Now, she publicly swears that she will marry the Habsburg Archduke Ferdinand as soon as he comes to England—she promises that she will make a Spanish alliance to keep England safe—but it is obvious to everyone that she is lying, and that any husband of hers would be cuckolded before his ship had even docked at Greenwich.
The Spanish have learned this now. The new ambassador is offended, his household sulky. William Cecil is quite distracted, trying to maintain our friendship with the great power of Spain to balance the great threat from France. The Spanish ambassador, álvaro de la Quadra, finds himself beside me as we walk by the river towards a lighted arbor where we are going to listen to some poetry one evening, and he mentions that the archduke has heard of my beauty and would far rather marry me than go through the long-drawn-out and discredited process of courting Elizabeth. One day I might be a great Queen of England with the archduke at my side and Spanish power behind me. In the meantime I could be a treasured archduchess with an envied place at the English court, the center of papist ambitions.

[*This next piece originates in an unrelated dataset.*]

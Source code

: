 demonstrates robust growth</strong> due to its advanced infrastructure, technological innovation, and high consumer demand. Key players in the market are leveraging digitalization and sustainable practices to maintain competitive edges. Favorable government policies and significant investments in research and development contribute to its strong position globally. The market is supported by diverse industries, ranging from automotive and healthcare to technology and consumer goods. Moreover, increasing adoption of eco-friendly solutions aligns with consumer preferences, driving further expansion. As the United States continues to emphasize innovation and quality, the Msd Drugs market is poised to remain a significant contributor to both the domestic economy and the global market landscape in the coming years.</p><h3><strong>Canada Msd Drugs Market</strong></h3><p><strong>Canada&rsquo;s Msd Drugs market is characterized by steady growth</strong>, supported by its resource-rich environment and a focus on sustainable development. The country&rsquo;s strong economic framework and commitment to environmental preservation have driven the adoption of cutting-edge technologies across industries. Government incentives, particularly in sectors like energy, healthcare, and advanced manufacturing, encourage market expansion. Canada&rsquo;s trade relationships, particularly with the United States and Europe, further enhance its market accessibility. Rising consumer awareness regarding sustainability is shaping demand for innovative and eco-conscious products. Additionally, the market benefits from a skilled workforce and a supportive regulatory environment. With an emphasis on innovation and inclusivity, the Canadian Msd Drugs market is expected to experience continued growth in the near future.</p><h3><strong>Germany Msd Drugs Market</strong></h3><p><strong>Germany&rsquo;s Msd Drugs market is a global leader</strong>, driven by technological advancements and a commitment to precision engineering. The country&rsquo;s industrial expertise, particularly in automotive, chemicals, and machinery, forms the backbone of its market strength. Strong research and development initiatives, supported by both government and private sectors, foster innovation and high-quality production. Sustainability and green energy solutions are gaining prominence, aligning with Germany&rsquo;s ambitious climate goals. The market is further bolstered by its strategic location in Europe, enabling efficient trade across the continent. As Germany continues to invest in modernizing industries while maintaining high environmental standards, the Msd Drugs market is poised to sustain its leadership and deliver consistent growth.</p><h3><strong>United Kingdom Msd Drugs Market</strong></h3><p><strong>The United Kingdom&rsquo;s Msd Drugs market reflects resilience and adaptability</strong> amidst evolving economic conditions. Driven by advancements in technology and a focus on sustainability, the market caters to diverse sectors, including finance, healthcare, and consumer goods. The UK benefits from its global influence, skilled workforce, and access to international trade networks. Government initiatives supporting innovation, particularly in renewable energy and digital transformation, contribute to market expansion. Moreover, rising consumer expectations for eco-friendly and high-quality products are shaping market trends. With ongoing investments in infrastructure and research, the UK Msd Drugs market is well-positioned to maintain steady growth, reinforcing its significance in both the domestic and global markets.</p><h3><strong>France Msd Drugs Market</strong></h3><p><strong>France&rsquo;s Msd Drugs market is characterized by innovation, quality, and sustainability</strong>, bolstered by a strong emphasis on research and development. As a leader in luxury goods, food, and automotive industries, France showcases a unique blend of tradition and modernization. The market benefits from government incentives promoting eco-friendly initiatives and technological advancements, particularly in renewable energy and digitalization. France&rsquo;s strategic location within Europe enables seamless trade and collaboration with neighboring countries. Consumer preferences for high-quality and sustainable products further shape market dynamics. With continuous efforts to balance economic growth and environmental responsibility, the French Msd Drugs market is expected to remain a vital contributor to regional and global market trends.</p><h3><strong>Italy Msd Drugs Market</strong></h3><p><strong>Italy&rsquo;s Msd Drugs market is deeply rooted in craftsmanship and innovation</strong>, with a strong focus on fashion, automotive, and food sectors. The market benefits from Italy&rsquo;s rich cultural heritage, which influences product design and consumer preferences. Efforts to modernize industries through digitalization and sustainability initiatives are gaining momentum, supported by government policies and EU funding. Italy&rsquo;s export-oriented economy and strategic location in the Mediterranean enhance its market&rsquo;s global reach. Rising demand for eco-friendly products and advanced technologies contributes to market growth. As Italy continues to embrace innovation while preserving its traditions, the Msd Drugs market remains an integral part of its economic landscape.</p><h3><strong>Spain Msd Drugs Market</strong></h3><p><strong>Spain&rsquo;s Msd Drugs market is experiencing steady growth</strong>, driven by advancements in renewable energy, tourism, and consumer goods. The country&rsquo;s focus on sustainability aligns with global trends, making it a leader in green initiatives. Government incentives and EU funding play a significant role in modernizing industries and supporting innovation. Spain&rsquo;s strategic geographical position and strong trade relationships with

“Oh, I couldn’t say,” I whisper. I am horrified that he should dare to say this so clearly to me. Thank God no one is in hearing and no one has seen us but one of William Cecil’s men, who happens to pass by. “Your Excellency, you do me too much honor. I cannot hear such things without the permission of my cousin the queen.”

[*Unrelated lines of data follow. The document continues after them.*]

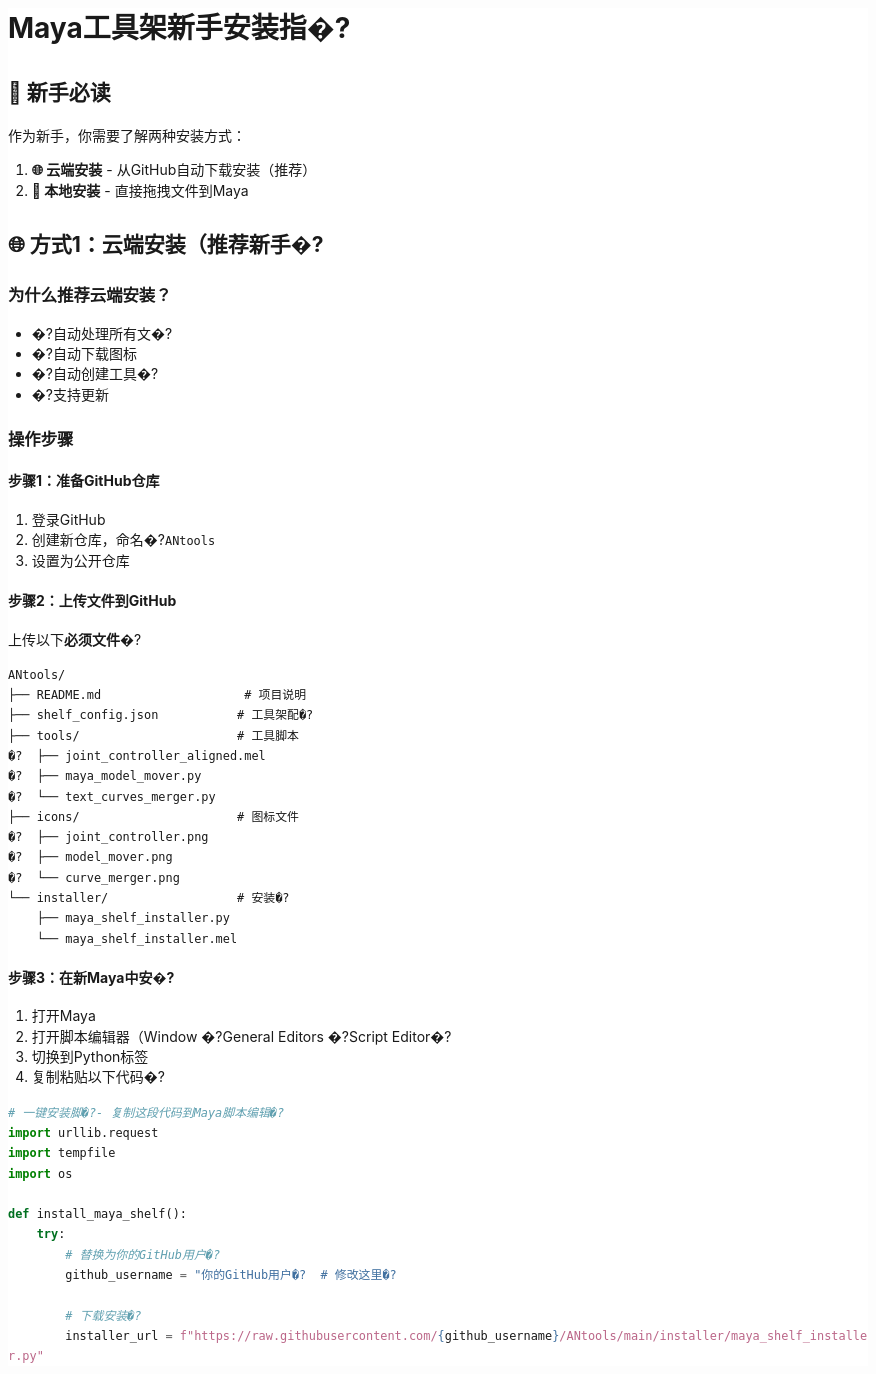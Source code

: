# Maya工具架新手安装指�?

## 🎯 新手必读

作为新手，你需要了解两种安装方式：
1. **🌐 云端安装** - 从GitHub自动下载安装（推荐）
2. **💾 本地安装** - 直接拖拽文件到Maya

## 🌐 方式1：云端安装（推荐新手�?

### 为什么推荐云端安装？
- �?自动处理所有文�?
- �?自动下载图标
- �?自动创建工具�?
- �?支持更新

### 操作步骤

#### 步骤1：准备GitHub仓库
1. 登录GitHub
2. 创建新仓库，命名�?`ANtools`
3. 设置为公开仓库

#### 步骤2：上传文件到GitHub
上传以下**必须文件**�?
```
ANtools/
├── README.md                    # 项目说明
├── shelf_config.json           # 工具架配�?
├── tools/                      # 工具脚本
�?  ├── joint_controller_aligned.mel
�?  ├── maya_model_mover.py
�?  └── text_curves_merger.py
├── icons/                      # 图标文件
�?  ├── joint_controller.png
�?  ├── model_mover.png
�?  └── curve_merger.png
└── installer/                  # 安装�?
    ├── maya_shelf_installer.py
    └── maya_shelf_installer.mel
```

#### 步骤3：在新Maya中安�?
1. 打开Maya
2. 打开脚本编辑器（Window �?General Editors �?Script Editor�?
3. 切换到Python标签
4. 复制粘贴以下代码�?

```python
# 一键安装脚�?- 复制这段代码到Maya脚本编辑�?
import urllib.request
import tempfile
import os

def install_maya_shelf():
    try:
        # 替换为你的GitHub用户�?
        github_username = "你的GitHub用户�?  # 修改这里�?
        
        # 下载安装�?
        installer_url = f"https://raw.githubusercontent.com/{github_username}/ANtools/main/installer/maya_shelf_installer.py"
```
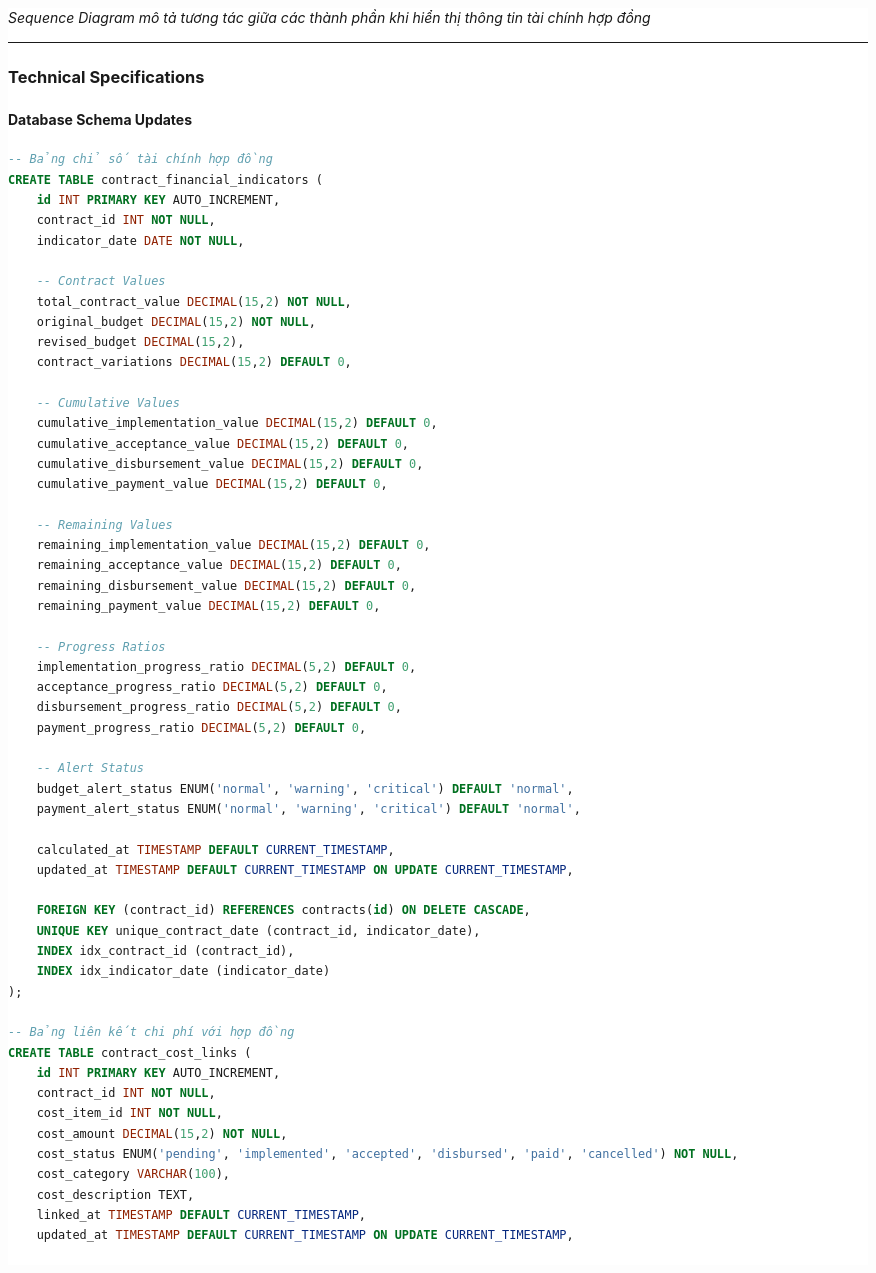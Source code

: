 *Sequence Diagram mô tả tương tác giữa các thành phần khi hiển thị thông tin tài chính hợp đồng*

---

### Technical Specifications

#### Database Schema Updates
```sql
-- Bảng chỉ số tài chính hợp đồng
CREATE TABLE contract_financial_indicators (
    id INT PRIMARY KEY AUTO_INCREMENT,
    contract_id INT NOT NULL,
    indicator_date DATE NOT NULL,
    
    -- Contract Values
    total_contract_value DECIMAL(15,2) NOT NULL,
    original_budget DECIMAL(15,2) NOT NULL,
    revised_budget DECIMAL(15,2),
    contract_variations DECIMAL(15,2) DEFAULT 0,
    
    -- Cumulative Values
    cumulative_implementation_value DECIMAL(15,2) DEFAULT 0,
    cumulative_acceptance_value DECIMAL(15,2) DEFAULT 0,
    cumulative_disbursement_value DECIMAL(15,2) DEFAULT 0,
    cumulative_payment_value DECIMAL(15,2) DEFAULT 0,
    
    -- Remaining Values
    remaining_implementation_value DECIMAL(15,2) DEFAULT 0,
    remaining_acceptance_value DECIMAL(15,2) DEFAULT 0,
    remaining_disbursement_value DECIMAL(15,2) DEFAULT 0,
    remaining_payment_value DECIMAL(15,2) DEFAULT 0,
    
    -- Progress Ratios
    implementation_progress_ratio DECIMAL(5,2) DEFAULT 0,
    acceptance_progress_ratio DECIMAL(5,2) DEFAULT 0,
    disbursement_progress_ratio DECIMAL(5,2) DEFAULT 0,
    payment_progress_ratio DECIMAL(5,2) DEFAULT 0,
    
    -- Alert Status
    budget_alert_status ENUM('normal', 'warning', 'critical') DEFAULT 'normal',
    payment_alert_status ENUM('normal', 'warning', 'critical') DEFAULT 'normal',
    
    calculated_at TIMESTAMP DEFAULT CURRENT_TIMESTAMP,
    updated_at TIMESTAMP DEFAULT CURRENT_TIMESTAMP ON UPDATE CURRENT_TIMESTAMP,
    
    FOREIGN KEY (contract_id) REFERENCES contracts(id) ON DELETE CASCADE,
    UNIQUE KEY unique_contract_date (contract_id, indicator_date),
    INDEX idx_contract_id (contract_id),
    INDEX idx_indicator_date (indicator_date)
);

-- Bảng liên kết chi phí với hợp đồng
CREATE TABLE contract_cost_links (
    id INT PRIMARY KEY AUTO_INCREMENT,
    contract_id INT NOT NULL,
    cost_item_id INT NOT NULL,
    cost_amount DECIMAL(15,2) NOT NULL,
    cost_status ENUM('pending', 'implemented', 'accepted', 'disbursed', 'paid', 'cancelled') NOT NULL,
    cost_category VARCHAR(100),
    cost_description TEXT,
    linked_at TIMESTAMP DEFAULT CURRENT_TIMESTAMP,
    updated_at TIMESTAMP DEFAULT CURRENT_TIMESTAMP ON UPDATE CURRENT_TIMESTAMP,
    
```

“No need to mention it to her,” he replies swiftly. “I spoke to you in confidence, so you understand what might be. If you wished it.”
“Really, I don’t wish for anything,” I assure him.

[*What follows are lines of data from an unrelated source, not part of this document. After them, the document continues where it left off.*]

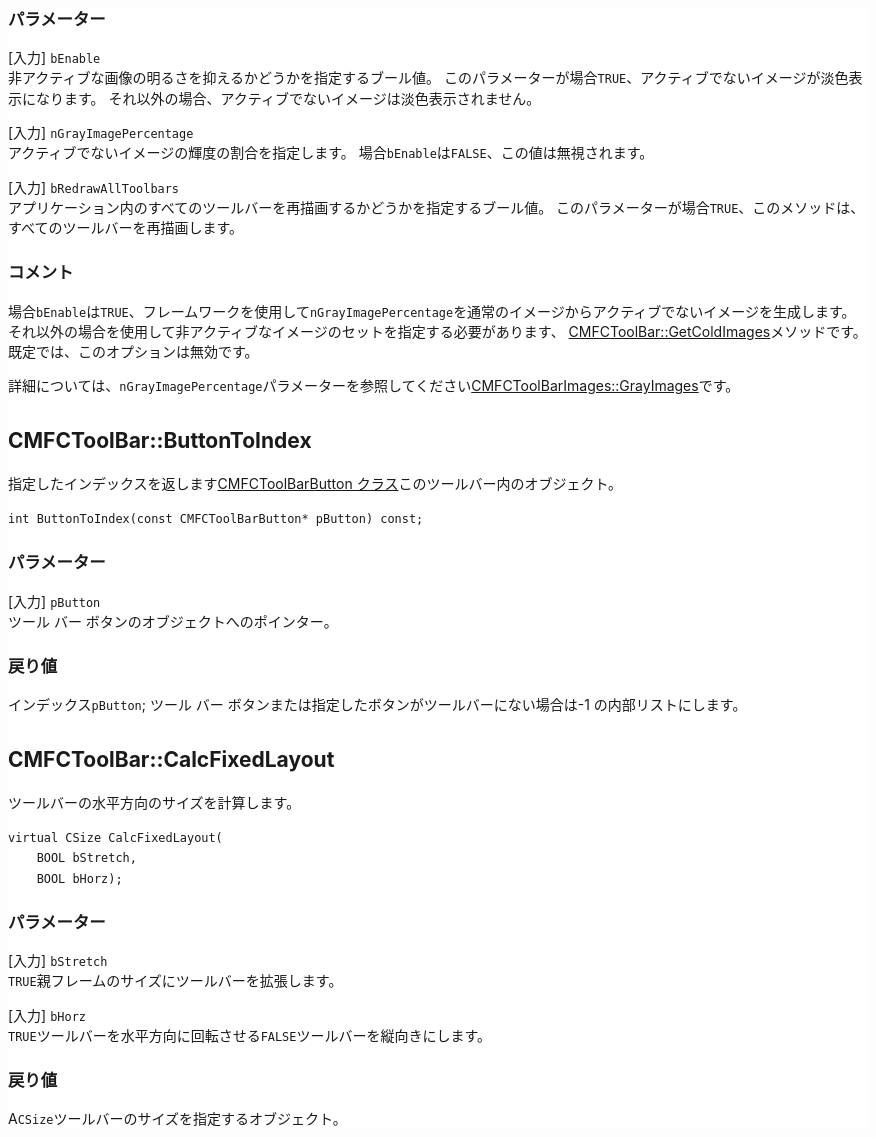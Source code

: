### <a name="parameters"></a>パラメーター  
 [入力] `bEnable`  
 非アクティブな画像の明るさを抑えるかどうかを指定するブール値。 このパラメーターが場合`TRUE`、アクティブでないイメージが淡色表示になります。 それ以外の場合、アクティブでないイメージは淡色表示されません。  
  
 [入力] `nGrayImagePercentage`  
 アクティブでないイメージの輝度の割合を指定します。 場合`bEnable`は`FALSE`、この値は無視されます。  
  
 [入力] `bRedrawAllToolbars`  
 アプリケーション内のすべてのツールバーを再描画するかどうかを指定するブール値。 このパラメーターが場合`TRUE`、このメソッドは、すべてのツールバーを再描画します。  
  
### <a name="remarks"></a>コメント  
 場合`bEnable`は`TRUE`、フレームワークを使用して`nGrayImagePercentage`を通常のイメージからアクティブでないイメージを生成します。 それ以外の場合を使用して非アクティブなイメージのセットを指定する必要があります、 [CMFCToolBar::GetColdImages](#getcoldimages)メソッドです。 既定では、このオプションは無効です。  
  
 詳細については、`nGrayImagePercentage`パラメーターを参照してください[CMFCToolBarImages::GrayImages](../../mfc/reference/cmfctoolbarimages-class.md#grayimages)です。  
  
##  <a name="buttontoindex"></a>CMFCToolBar::ButtonToIndex  
 指定したインデックスを返します[CMFCToolBarButton クラス](../../mfc/reference/cmfctoolbarbutton-class.md)このツールバー内のオブジェクト。  
  
```  
int ButtonToIndex(const CMFCToolBarButton* pButton) const;  
```  
  
### <a name="parameters"></a>パラメーター  
 [入力] `pButton`  
 ツール バー ボタンのオブジェクトへのポインター。  
  
### <a name="return-value"></a>戻り値  
 インデックス`pButton`; ツール バー ボタンまたは指定したボタンがツールバーにない場合は-1 の内部リストにします。  
  
##  <a name="calcfixedlayout"></a>CMFCToolBar::CalcFixedLayout  
 ツールバーの水平方向のサイズを計算します。  
  
```  
virtual CSize CalcFixedLayout(
    BOOL bStretch,  
    BOOL bHorz);
```  
  
### <a name="parameters"></a>パラメーター  
 [入力] `bStretch`  
 `TRUE`親フレームのサイズにツールバーを拡張します。  
  
 [入力] `bHorz`  
 `TRUE`ツールバーを水平方向に回転させる`FALSE`ツールバーを縦向きにします。  
  
### <a name="return-value"></a>戻り値  
 A`CSize`ツールバーのサイズを指定するオブジェクト。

It’s true. I don’t wish for the throne anymore. I want to be a wife, not a furiously bad-tempered spinster queen. I want a husband, and none but Ned. I could not bear the touch of another man’s hand. If I live until I am ancient, if I live until I am as old as fifty, I will never want anyone but him. We pass each other in the gallery, at dinner, on the way to chapel, in miserable silence. I know that he loves me still. I see him look across at me when he is at chapel and I have my face covered in my hands so he cannot see me peeping through my fingers at him. He looks as if he is ill with longing, and I am not allowed to comfort him.
“I swear to you, he loves you as much as ever,” Janey says mournfully. “He’s pining away, Katherine. But my mother has forbidden him to speak to you and warned him of the queen’s displeasure if she knew. I can’t bear it that you’re not together. I tell him that he has a worse illness than I do. And his cure is just here! You are the cure for his illness.”
“If only your mother would speak to Elizabeth!” I say.
Janey shakes her head. “She doesn’t dare. She told me that the Privy Council has told Elizabeth that she must find a safe husband for you at once. With English troops mustered to fight against the French in Scotland they are terrified that you will come out against her, or even leave the country. They are frightened that the Spanish will take you. They want you safely buried in marriage to a low-born Englishman who will keep you home and diminish your claim.”
“I wouldn’t go to Spain!” I say desperately. “Why would I? Where would I go? The only man in the world that I would marry is here. I have no interest in the archduke or anyone else! And why should I marry a low-born Englishman? Why should I be insulted?”